From the records below, please return each line that holds the word "getLogger".

(Records shown)

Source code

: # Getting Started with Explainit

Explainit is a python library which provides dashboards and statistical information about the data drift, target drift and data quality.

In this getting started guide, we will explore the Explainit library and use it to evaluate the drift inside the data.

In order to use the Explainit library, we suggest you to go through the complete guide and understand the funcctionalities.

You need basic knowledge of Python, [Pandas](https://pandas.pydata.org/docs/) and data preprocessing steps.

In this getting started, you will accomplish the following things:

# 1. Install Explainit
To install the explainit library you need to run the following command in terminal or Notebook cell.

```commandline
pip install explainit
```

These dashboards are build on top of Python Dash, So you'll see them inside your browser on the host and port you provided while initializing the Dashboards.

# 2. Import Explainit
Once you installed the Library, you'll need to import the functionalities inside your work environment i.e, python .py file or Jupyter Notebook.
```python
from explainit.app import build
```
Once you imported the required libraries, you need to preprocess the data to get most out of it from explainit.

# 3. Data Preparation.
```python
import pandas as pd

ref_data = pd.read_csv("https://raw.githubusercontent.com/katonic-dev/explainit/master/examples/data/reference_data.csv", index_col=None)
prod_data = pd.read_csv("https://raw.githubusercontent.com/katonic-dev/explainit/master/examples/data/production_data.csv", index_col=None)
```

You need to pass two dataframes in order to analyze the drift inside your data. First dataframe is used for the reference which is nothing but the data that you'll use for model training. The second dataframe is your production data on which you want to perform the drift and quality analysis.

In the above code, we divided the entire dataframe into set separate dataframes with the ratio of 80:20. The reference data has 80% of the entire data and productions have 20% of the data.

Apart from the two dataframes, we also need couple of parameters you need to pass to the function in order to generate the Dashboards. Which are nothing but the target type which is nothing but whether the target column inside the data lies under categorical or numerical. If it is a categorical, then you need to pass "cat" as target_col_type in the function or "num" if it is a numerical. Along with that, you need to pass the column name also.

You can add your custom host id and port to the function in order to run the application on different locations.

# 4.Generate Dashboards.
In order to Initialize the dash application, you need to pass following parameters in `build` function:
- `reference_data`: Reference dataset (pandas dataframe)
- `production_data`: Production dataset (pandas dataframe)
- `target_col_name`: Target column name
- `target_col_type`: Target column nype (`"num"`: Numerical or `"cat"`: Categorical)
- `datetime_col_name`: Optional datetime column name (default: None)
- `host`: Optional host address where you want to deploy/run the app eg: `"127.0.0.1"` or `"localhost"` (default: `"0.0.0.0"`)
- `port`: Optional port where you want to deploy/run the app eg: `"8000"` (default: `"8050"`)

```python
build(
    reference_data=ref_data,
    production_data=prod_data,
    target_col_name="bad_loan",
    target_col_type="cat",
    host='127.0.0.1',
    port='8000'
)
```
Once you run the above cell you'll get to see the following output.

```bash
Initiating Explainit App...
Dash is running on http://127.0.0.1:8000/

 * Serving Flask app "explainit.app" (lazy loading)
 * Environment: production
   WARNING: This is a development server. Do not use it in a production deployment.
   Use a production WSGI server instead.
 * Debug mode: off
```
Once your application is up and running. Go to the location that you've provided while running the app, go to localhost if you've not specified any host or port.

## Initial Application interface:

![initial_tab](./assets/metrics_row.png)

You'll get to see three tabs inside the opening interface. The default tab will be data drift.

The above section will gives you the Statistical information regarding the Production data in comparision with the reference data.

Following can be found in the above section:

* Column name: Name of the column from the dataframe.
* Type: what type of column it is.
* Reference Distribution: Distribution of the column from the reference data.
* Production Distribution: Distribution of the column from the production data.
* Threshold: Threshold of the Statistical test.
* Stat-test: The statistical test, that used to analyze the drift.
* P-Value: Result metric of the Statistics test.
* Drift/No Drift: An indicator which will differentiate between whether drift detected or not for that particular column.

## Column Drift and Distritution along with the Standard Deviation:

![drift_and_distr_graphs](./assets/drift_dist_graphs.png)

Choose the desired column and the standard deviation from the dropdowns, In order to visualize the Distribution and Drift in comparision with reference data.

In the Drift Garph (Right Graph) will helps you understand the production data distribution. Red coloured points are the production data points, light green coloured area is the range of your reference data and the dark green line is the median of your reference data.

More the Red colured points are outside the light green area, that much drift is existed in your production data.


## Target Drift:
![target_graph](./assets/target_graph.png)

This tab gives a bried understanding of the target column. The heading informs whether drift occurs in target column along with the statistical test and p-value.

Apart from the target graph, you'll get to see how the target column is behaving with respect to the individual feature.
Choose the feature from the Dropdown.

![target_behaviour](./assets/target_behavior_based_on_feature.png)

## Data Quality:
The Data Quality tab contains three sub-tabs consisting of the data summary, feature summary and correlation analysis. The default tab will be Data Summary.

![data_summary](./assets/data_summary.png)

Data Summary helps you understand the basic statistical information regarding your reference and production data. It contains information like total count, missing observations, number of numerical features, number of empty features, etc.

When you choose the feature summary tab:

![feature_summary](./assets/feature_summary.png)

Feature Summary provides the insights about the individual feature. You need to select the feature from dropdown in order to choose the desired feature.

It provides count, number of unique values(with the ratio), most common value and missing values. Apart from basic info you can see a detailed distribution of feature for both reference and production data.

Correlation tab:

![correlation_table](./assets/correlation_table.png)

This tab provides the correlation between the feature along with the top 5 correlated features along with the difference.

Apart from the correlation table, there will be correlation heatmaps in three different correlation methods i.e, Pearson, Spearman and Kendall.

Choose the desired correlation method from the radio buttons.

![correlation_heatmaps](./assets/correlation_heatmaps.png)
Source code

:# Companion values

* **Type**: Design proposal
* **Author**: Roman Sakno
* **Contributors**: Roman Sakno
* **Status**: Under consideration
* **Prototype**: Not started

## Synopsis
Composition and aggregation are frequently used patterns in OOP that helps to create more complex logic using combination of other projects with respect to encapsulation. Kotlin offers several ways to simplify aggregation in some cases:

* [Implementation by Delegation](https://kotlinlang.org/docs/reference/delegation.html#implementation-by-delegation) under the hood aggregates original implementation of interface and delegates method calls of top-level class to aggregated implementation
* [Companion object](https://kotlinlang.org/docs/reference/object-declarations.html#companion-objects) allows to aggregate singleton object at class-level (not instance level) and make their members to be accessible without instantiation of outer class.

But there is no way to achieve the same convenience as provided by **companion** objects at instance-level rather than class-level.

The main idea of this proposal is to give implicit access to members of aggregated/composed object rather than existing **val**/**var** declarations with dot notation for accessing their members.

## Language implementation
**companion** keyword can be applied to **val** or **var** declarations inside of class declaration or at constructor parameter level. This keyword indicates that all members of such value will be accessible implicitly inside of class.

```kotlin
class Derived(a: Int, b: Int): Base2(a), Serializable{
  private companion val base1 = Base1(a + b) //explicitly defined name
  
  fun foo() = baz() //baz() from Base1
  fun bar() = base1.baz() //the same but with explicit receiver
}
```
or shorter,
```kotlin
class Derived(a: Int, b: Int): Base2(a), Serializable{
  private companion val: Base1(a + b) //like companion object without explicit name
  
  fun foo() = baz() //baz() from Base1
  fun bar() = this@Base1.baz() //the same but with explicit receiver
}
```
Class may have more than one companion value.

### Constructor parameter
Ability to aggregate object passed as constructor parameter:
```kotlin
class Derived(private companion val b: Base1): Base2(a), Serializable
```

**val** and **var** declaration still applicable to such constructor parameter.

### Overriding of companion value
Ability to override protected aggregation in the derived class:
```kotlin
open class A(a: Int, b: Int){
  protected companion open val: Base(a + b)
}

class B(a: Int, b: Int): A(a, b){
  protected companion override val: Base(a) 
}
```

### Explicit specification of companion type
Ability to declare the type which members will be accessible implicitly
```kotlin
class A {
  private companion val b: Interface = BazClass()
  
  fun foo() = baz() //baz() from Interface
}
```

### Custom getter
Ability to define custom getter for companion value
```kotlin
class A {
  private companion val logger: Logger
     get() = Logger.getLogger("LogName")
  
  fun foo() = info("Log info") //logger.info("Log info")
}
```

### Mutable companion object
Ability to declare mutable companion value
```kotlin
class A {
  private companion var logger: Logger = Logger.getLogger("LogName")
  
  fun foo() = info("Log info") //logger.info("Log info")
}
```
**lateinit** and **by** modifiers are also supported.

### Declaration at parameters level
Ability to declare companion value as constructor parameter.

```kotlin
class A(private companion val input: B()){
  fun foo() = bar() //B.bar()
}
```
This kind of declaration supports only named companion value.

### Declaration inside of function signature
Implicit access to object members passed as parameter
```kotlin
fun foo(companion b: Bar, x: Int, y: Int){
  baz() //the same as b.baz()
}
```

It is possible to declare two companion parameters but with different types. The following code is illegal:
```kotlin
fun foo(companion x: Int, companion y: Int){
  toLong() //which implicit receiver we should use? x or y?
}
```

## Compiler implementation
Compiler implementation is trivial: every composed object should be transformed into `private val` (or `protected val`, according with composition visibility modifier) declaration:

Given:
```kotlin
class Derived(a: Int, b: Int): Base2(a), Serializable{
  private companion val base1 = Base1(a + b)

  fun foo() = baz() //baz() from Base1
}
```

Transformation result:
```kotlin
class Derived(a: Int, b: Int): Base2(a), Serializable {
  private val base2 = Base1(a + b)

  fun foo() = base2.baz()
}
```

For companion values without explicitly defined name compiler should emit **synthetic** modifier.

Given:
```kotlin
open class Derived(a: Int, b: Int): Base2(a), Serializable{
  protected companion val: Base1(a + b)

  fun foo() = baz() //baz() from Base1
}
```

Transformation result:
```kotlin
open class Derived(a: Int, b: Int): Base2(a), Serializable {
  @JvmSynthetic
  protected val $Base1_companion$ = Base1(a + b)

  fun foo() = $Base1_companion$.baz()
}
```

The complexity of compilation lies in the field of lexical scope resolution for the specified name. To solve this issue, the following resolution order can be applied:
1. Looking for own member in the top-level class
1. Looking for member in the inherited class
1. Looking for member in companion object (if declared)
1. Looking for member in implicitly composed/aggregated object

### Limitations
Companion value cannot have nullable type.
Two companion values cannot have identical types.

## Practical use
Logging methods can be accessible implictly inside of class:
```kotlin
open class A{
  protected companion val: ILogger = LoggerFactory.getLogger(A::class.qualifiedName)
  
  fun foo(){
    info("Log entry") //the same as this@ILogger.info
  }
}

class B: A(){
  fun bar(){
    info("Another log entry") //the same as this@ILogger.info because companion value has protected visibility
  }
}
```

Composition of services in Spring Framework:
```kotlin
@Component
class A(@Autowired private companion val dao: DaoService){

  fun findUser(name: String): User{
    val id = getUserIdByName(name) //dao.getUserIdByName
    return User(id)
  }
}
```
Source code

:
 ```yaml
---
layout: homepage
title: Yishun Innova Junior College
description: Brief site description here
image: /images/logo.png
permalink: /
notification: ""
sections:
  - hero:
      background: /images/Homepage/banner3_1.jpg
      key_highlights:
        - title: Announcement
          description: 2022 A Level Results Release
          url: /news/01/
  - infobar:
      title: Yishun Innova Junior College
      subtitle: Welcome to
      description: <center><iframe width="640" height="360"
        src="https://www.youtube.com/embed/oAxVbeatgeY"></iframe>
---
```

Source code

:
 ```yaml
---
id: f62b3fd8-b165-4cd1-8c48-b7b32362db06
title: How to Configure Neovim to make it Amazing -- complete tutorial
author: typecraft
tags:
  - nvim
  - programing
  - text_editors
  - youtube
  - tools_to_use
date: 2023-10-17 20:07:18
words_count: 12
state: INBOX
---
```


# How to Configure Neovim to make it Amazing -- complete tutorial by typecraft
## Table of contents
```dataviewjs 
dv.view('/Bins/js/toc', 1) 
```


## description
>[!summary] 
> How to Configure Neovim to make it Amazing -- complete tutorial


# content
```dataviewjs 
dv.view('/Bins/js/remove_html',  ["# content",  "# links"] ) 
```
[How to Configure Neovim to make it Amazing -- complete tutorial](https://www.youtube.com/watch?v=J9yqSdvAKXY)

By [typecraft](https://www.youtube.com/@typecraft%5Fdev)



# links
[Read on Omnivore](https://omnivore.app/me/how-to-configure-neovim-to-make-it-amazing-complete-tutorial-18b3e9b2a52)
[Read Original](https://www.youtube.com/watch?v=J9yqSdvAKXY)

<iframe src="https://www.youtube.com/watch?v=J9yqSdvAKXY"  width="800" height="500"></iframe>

(End Records shown)

### Expected output
     get() = Logger.getLogger("LogName")
  private companion var logger: Logger = Logger.getLogger("LogName")
  protected companion val: ILogger = LoggerFactory.getLogger(A::class.qualifiedName)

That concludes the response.